I Let AI Run 900 Experiments While I Slept

Andrej Karpathy released autoresearch — an autonomous AI research loop. I adapted the pattern for prompt optimization. The AI ran 900+ experiments, tested 162 unique scenarios, and found things humans missed.

What Autoresearch Actually Is

Karpathy's autoresearch isn't a tool. It's a pattern. An AI agent that:

Runs an experiment
Evaluates the result
Generates a hypothesis for improvement
Designs the next experiment
Repeats

No human in the loop. Just the AI, iterating.

I adapted this for optimizing an AI system's decision-making prompt — the core instruction set that determines how the system behaves in production.

The Setup

The system makes thousands of decisions daily. Each decision follows a complex prompt that evolved over months of manual testing. I wanted to know: could AI find improvements we missed?

I gave the autoresearch agent:

The current prompt
A test suite of 162 real-world scenarios
Clear success criteria
Permission to run autonomously

Then I went to sleep.

What It Found

900+ experiments. 162 unique scenarios tested per run. Here's what surfaced:

Safety Issues We Missed

The AI found edge cases where the system showed harmful content to vulnerable users. Not theoretical risks — real scenarios with real user profiles. The kind of thing that would've been a PR disaster.

We had built safety guardrails. The autoresearch loop found the gaps between them.

Structural Failures (53% of the Time)

More than half the outputs violated the intended format. Not subtly. The system was supposed to return structured data. Instead it was returning prose, partial JSON, sometimes just error messages formatted as success.

We'd been testing happy paths. The AI stress-tested everything.

The Quality Jump: 9% → 27%

On the first run, only 9% of outputs met our "perfect" criteria — correct format, safe content, contextually appropriate, zero hallucination.

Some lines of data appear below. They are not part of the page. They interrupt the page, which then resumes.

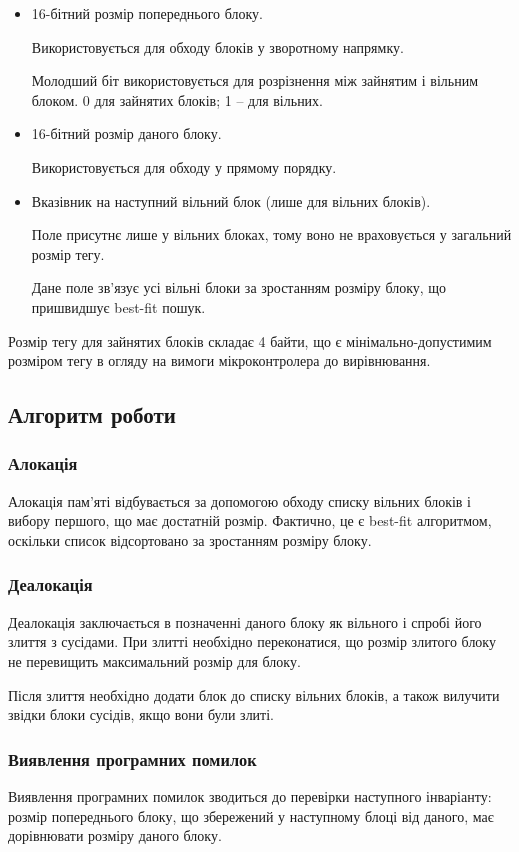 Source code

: \documentclass[main.tex]{subfiles}
\begin{document}
\begin{itemize}
\item 16-бітний розмір попереднього блоку.

  Використовується для обходу блоків у зворотному напрямку.

  Молодший біт використовується для розрізнення між зайнятим і вільним блоком. 0 для зайнятих блоків; 1 -- для вільних.

\item 16-бітний розмір даного блоку.

  Використовується для обходу у прямому порядку.

\item Вказівник на наступний вільний блок (лише для вільних блоків).

  Поле присутнє лише у вільних блоках, тому воно не враховується у загальний розмір тегу.

  Дане поле зв'язує усі вільні блоки за зростанням розміру блоку, що пришвидшує best-fit пошук.
\end{itemize}

Розмір тегу для зайнятих блоків складає 4 байти, що є мінімально-допустимим розміром тегу в огляду на вимоги мікроконтролера до вирівнювання.

\subsection{Алгоритм роботи}

\subsubsection{Алокація}
Алокація пам'яті відбувається за допомогою обходу списку вільних блоків і вибору першого, що має достатній розмір. Фактично, це є best-fit алгоритмом, оскільки список відсортовано за зростанням розміру блоку.

\subsubsection{Деалокація}
Деалокація заключається в позначенні даного блоку як вільного і спробі його злиття з сусідами. При злитті необхідно переконатися, що розмір злитого блоку не перевищить максимальний розмір для блоку.

Після злиття необхідно додати блок до списку вільних блоків, а також вилучити звідки блоки сусідів, якщо вони були злиті.

\subsubsection{Виявлення програмних помилок}
Виявлення програмних помилок зводиться до перевірки наступного інваріанту: розмір попереднього блоку, що збережений у наступному блоці від даного, має дорівнювати розміру даного блоку.
\end{document}
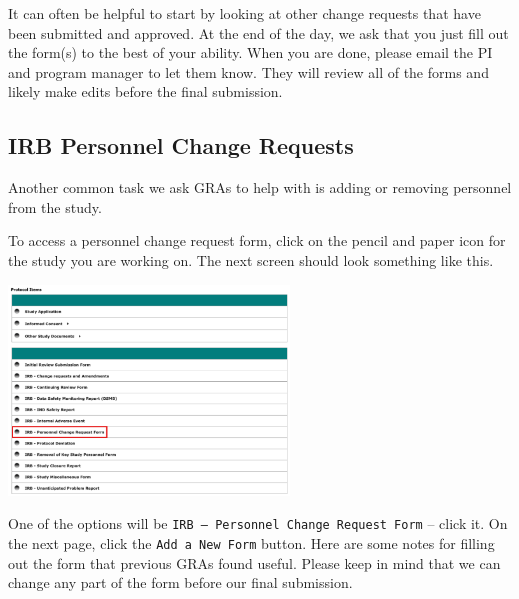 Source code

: \documentclass[
  letterpaper,
  DIV=11,
  numbers=noendperiod]{scrreprt}
\begin{document}
It can often be helpful to start by looking at other change requests
that have been submitted and approved. At the end of the day, we ask
that you just fill out the form(s) to the best of your ability. When you
are done, please email the PI and program manager to let them know. They
will review all of the forms and likely make edits before the final
submission.

\subsection{IRB Personnel Change
Requests}\label{irb-personnel-change-requests}

Another common task we ask GRAs to help with is adding or removing
personnel from the study.

To access a personnel change request form, click on the pencil and paper
icon for the study you are working on. The next screen should look
something like this.

\begin{center}
\includegraphics[width=2.94in,height=\textheight]{chapters/gra_tasks/../../graphics/personnel_change.png}
\end{center}

One of the options will be
\texttt{IRB\ –\ Personnel\ Change\ Request\ Form} -- click it. On the
next page, click the \texttt{Add\ a\ New\ Form} button. Here are some
notes for filling out the form that previous GRAs found useful. Please
keep in mind that we can change any part of the form before our final
submission.
\end{document}
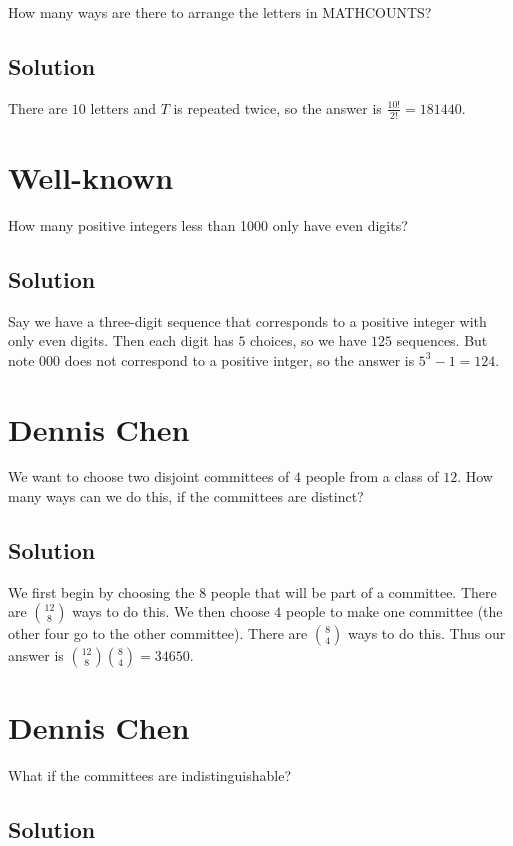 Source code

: \documentclass{article}
\begin{document}
How many ways are there to arrange the letters in MATHCOUNTS?

\subsection{Solution}
There are $10$ letters and $T$ is repeated twice, so the answer is $\frac{10!}{2!}=181440.$

\pagebreak\section{Well-known}

How many positive integers less than 1000 only have even digits?

\subsection{Solution}

Say we have a three-digit sequence that corresponds to a positive integer with only even digits. Then each digit has $5$ choices, so we have $125$ sequences. But note $000$ does not correspond to a positive intger, so the answer is $5^3 - 1 = 124.$

\pagebreak\section{Dennis Chen}

We want to choose two disjoint committees of $4$ people from a class of $12.$ How many ways can we do this, if the committees are distinct?
\subsection{Solution}

We first begin by choosing the $8$ people that will be part of a committee. There are $\binom{12}{8}$ ways to do this. We then choose $4$ people to make one committee (the other four go to the other committee). There are $\binom{8}{4}$ ways to do this. Thus our answer is $\binom{12}{8}\binom{8}{4}=34650.$

\pagebreak\section{Dennis Chen}

What if the committees are indistinguishable?

\subsection{Solution}
\end{document}
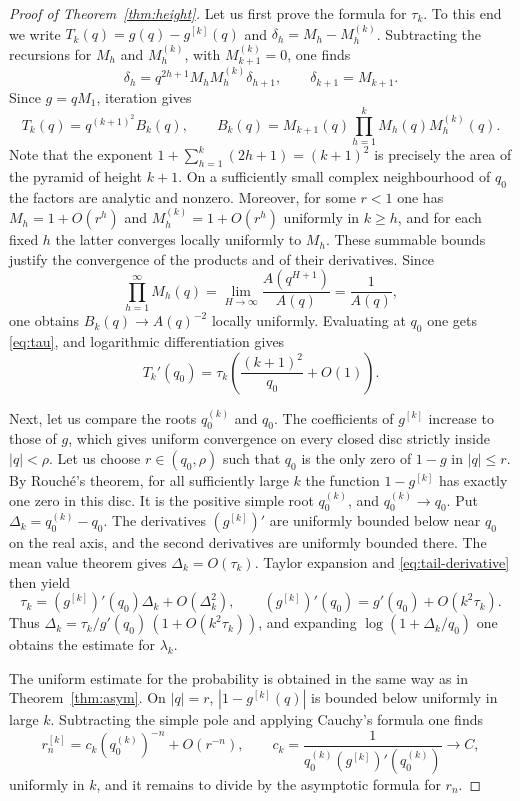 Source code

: \documentclass[11pt,reqno]{amsart}
\numberwithin{equation}{section}
\theoremstyle{remark}
\begin{document}
\begin{proof}[Proof of Theorem~\ref{thm:height}]
Let us first prove the formula for $\tau_k$. To this end we write
$T_k(q)=g(q)-g^{[k]}(q)$ and $\delta_h=M_h-M^{(k)}_h$. Subtracting the recursions for
$M_h$ and $M^{(k)}_h$, with $M^{(k)}_{k+1}=0$, one finds
\[
\delta_h=q^{2h+1}M_hM^{(k)}_h\delta_{h+1},\qquad
\delta_{k+1}=M_{k+1}.
\]
Since $g=qM_1$, iteration gives
\[
T_k(q)=q^{(k+1)^2}B_k(q),\qquad
B_k(q)=M_{k+1}(q)\prod_{h=1}^{k}M_h(q)M^{(k)}_h(q).
\]
Note that the exponent $1+\sum_{h=1}^k(2h+1)=(k+1)^2$ is precisely the area of the
pyramid of height $k+1$. On a sufficiently small complex neighbourhood of $q_0$ the
factors are analytic and nonzero. Moreover, for some $r<1$ one has $M_h=1+O(r^h)$ and
$M^{(k)}_h=1+O(r^h)$ uniformly in $k\ge h$, and for each fixed $h$ the latter converges
locally uniformly to $M_h$. These summable bounds justify the convergence of the products
and of their derivatives. Since
\[
\prod_{h=1}^{\infty}M_h(q)
=\lim_{H\to\infty}\frac{A(q^{H+1})}{A(q)}=\frac1{A(q)},
\]
one obtains $B_k(q)\to A(q)^{-2}$ locally uniformly. Evaluating at $q_0$ one gets
\eqref{eq:tau}, and logarithmic differentiation gives
\begin{equation}\label{eq:tail-derivative}
T_k'(q_0)=\tau_k\left(\frac{(k+1)^2}{q_0}+O(1)\right).
\end{equation}

Next, let us compare the roots $q^{(k)}_0$ and $q_0$. The coefficients of $g^{[k]}$
increase to those of $g$, which gives uniform convergence on every closed disc strictly
inside $|q|<\rho$. Let us choose $r\in(q_0,\rho)$ such that $q_0$ is the only zero of
$1-g$ in $|q|\le r$. By Rouch\'e's theorem, for all sufficiently large $k$ the function
$1-g^{[k]}$ has exactly one zero in this disc. It is the positive simple root
$q^{(k)}_0$, and $q^{(k)}_0\to q_0$. Put $\Delta_k=q^{(k)}_0-q_0$. The derivatives
$(g^{[k]})'$ are uniformly bounded below near $q_0$ on the real axis, and the second
derivatives are uniformly bounded there. The mean value theorem gives
$\Delta_k=O(\tau_k)$. Taylor expansion and \eqref{eq:tail-derivative} then yield
\[
\tau_k=(g^{[k]})'(q_0)\Delta_k+O(\Delta_k^2),\qquad
(g^{[k]})'(q_0)=g'(q_0)+O(k^2\tau_k).
\]
Thus $\Delta_k=\tau_k/g'(q_0)\,(1+O(k^2\tau_k))$, and expanding $\log(1+\Delta_k/q_0)$
one obtains the estimate for $\lambda_k$.

The uniform estimate for the probability is obtained in the same way as in
Theorem~\ref{thm:asym}. On $|q|=r$, $|1-g^{[k]}(q)|$ is bounded below uniformly in large
$k$. Subtracting the simple pole and applying Cauchy's formula one finds
\[
r_n^{[k]}=c_k(q^{(k)}_0)^{-n}+O(r^{-n}),\qquad
c_k=\frac1{q^{(k)}_0(g^{[k]})'(q^{(k)}_0)}\longrightarrow C,
\]
uniformly in $k$, and it remains to divide by the asymptotic formula for $r_n$.


\end{proof}
\end{document}
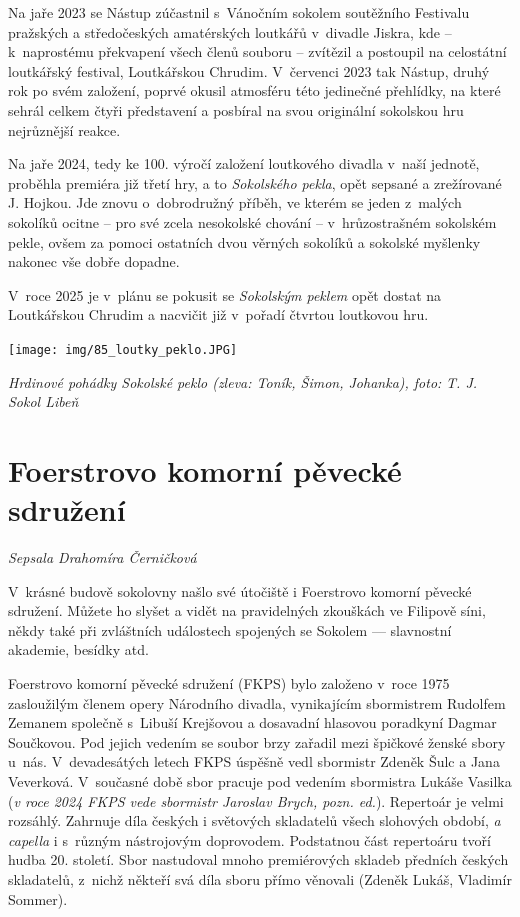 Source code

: \documentclass[a5paper, 11pt, twoside]{article}
\begin{document}
Na jaře 2023 se Nástup zúčastnil s~Vánočním sokolem soutěžního Festivalu
pražských a středočeských amatérských loutkářů v~divadle Jiskra, kde --
k~naprostému překvapení všech členů souboru -- zvítězil a postoupil na
celostátní loutkářský festival, Loutkářskou Chrudim. V~červenci 2023 tak
Nástup, druhý rok po svém založení, poprvé okusil atmosféru této
jedinečné přehlídky, na které sehrál celkem čtyři představení a posbíral
na svou originální sokolskou hru nejrůznější reakce.

Na jaře 2024, tedy ke 100. výročí založení loutkového divadla v~naší
jednotě, proběhla premiéra již třetí hry, a to \textit{Sokolského pekla},
opět sepsané a zrežírované J. Hojkou. Jde znovu o~dobrodružný příběh, ve
kterém se jeden z~malých sokolíků ocitne -- pro své zcela nesokolské
chování -- v~hrůzostrašném sokolském pekle, ovšem za pomoci ostatních
dvou věrných sokolíků a sokolské myšlenky nakonec vše dobře dopadne.

V~roce 2025 je v~plánu se pokusit se \textit{Sokolským peklem} opět dostat
na Loutkářskou Chrudim a nacvičit již v~pořadí čtvrtou loutkovou hru.

 \texttt{[image: img/85\_loutky\_peklo.JPG]}

\textit{Hrdinové pohádky Sokolské peklo (zleva: Toník, Šimon, Johanka),
foto:} \textit{T. J. Sokol Libeň}

\section{Foerstrovo komorní pěvecké
sdružení}

\textit{Sepsala Drahomíra Černičková}

V~krásné budově sokolovny našlo své útočiště i Foerstrovo komorní
pěvecké sdružení. Můžete ho slyšet a vidět na pravidelných zkouškách ve
Filipově síni, někdy také při zvláštních událostech spojených se Sokolem
--- slavnostní akademie, besídky atd.

Foerstrovo komorní pěvecké sdružení (FKPS) bylo založeno v~roce 1975
zasloužilým členem opery Národního divadla, vynikajícím sbormistrem
Rudolfem Zemanem společně s~Libuší Krejšovou a dosavadní hlasovou
poradkyní Dagmar Součkovou. Pod jejich vedením se soubor brzy zařadil
mezi špičkové ženské sbory u~nás. V~devadesátých letech FKPS úspěšně
vedl sbormistr Zdeněk Šulc a Jana Veverková. V~současné době sbor
pracuje pod vedením sbormistra Lukáše Vasilka (\textit{v roce 2024 FKPS
vede sbormistr Jaroslav Brych, pozn. ed.}). Repertoár je velmi rozsáhlý.
Zahrnuje díla českých i světových skladatelů všech slohových období,
\textit{a capella} i s~různým nástrojovým doprovodem. Podstatnou část
repertoáru tvoří hudba 20. století. Sbor nastudoval mnoho premiérových
skladeb předních českých skladatelů, z~nichž někteří svá díla sboru
přímo věnovali (Zdeněk Lukáš, Vladimír Sommer).
\end{document}
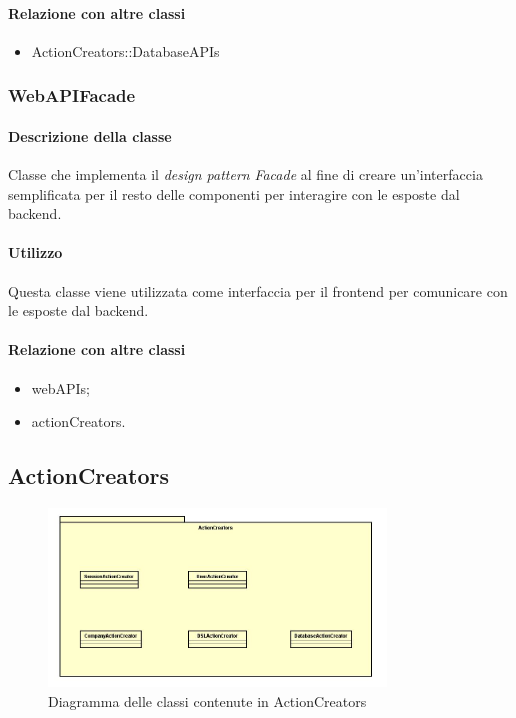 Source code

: \paragraph*{Relazione con altre classi}
\begin{itemize}
\item ActionCreators::DatabaseAPIs
\end{itemize}

\subsubsection{WebAPIFacade}
\paragraph*{Descrizione della classe}
Classe che implementa il \textit{design pattern} \textit{Facade} al fine di creare un'interfaccia semplificata per il resto delle componenti per interagire con le  esposte dal backend.
\paragraph*{Utilizzo}
Questa classe viene utilizzata come interfaccia per il frontend per comunicare con le  esposte dal backend.
\paragraph*{Relazione con altre classi}
\begin{itemize}
\item webAPIs;
\item actionCreators.
\end{itemize} 

\subsection{ActionCreators}

\begin{figure}[h]
\centering
\includegraphics[width=0.8\textwidth]{res/sections/imgs/actioncreator-diagram.jpg}
\caption{Diagramma delle classi contenute in ActionCreators}
\end{figure}

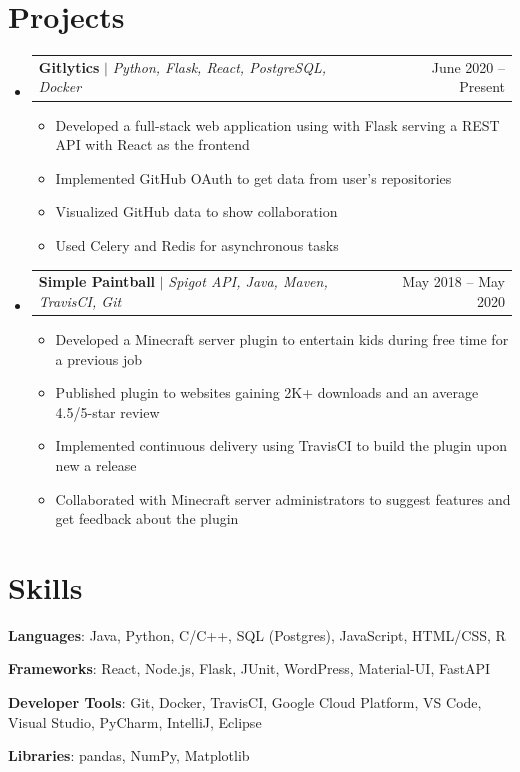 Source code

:\documentclass[letterpaper,11pt]{article}
\makeatletter
\newcommand{\resumeItem}[1]{
  \item\small{
    {#1 \vspace{-2pt}}
  }
}
\newcommand{\resumeProjectHeading}[2]{
    \item
    \begin{tabular*}{0.97\textwidth}{l@{\extracolsep{\fill}}r}
      \small#1 & #2 \\
    \end{tabular*}\vspace{-7pt}
}
\newcommand{\resumeSubHeadingListStart}{\begin{itemize}[leftmargin=0.15in, label={}]}
\newcommand{\resumeSubHeadingListEnd}{\end{itemize}}
\newcommand{\resumeItemListStart}{\begin{itemize}}
\newcommand{\resumeItemListEnd}{\end{itemize}\vspace{-5pt}}
\makeatother
\begin{document}
\section{Projects}
\resumeSubHeadingListStart
\resumeProjectHeading
  {\textbf{Gitlytics} $|$ \emph{Python, Flask, React, PostgreSQL, Docker}}{June 2020 -- Present}
\resumeItemListStart
\resumeItem{Developed a full-stack web application using with Flask serving a REST API with React as the frontend}
\resumeItem{Implemented GitHub OAuth to get data from user’s repositories}
\resumeItem{Visualized GitHub data to show collaboration}
\resumeItem{Used Celery and Redis for asynchronous tasks}
\resumeItemListEnd
\resumeProjectHeading
  {\textbf{Simple Paintball} $|$ \emph{Spigot API, Java, Maven, TravisCI, Git}}{May 2018 -- May 2020}
\resumeItemListStart
\resumeItem{Developed a Minecraft server plugin to entertain kids during free time for a previous job}
\resumeItem{Published plugin to websites gaining 2K+ downloads and an average 4.5/5-star review}
\resumeItem{Implemented continuous delivery using TravisCI to build the plugin upon new a release}
\resumeItem{Collaborated with Minecraft server administrators to suggest features and get feedback about the plugin}
\resumeItemListEnd
\resumeSubHeadingListEnd
\section{Skills}
\resumeSubHeadingListStart
\small{\item{\textbf{Languages}{: Java, Python, C/C++, SQL (Postgres), JavaScript, HTML/CSS, R}}}
\small{\item{\textbf{Frameworks}{: React, Node.js, Flask, JUnit, WordPress, Material-UI, FastAPI}}}
\small{\item{\textbf{Developer Tools}{: Git, Docker, TravisCI, Google Cloud Platform, VS Code, Visual Studio, PyCharm, IntelliJ, Eclipse}}}
\small{\item{\textbf{Libraries}{: pandas, NumPy, Matplotlib}}}
\resumeSubHeadingListEnd
\end{document}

After 900 experiments and prompt refinements, that number jumped to 27%. Three times better. Overnight.

6 Backend Bugs Nobody Noticed

The most unexpected finding: the AI exposed 6 backend bugs the engineering team hadn't caught. Edge cases that only surfaced under certain prompt configurations. The autoresearch loop didn't just optimize the prompt — it stress-tested the entire system.

Why This Pattern Matters

Most founders building AI products do this:

Write a prompt
Test it manually on 5-10 examples
Ship it
Wait for user complaints

What they should do:

Write a prompt
Let AI run 900 experiments while you sleep
Ship the version that survived
Repeat weekly

The bottleneck isn't the AI. It's how much human time you're willing to spend testing. Autoresearch removes that bottleneck.

The Takeaway

Autonomous AI research loops are a game changer for any system that uses LLM prompts.

You don't need to be a research lab. You don't need a big ML team. You need:

A clear success metric
A test suite of real scenarios
An AI agent with permission to iterate

The rest happens while you sleep.

Karpathy released the pattern. I used it for production. You should too.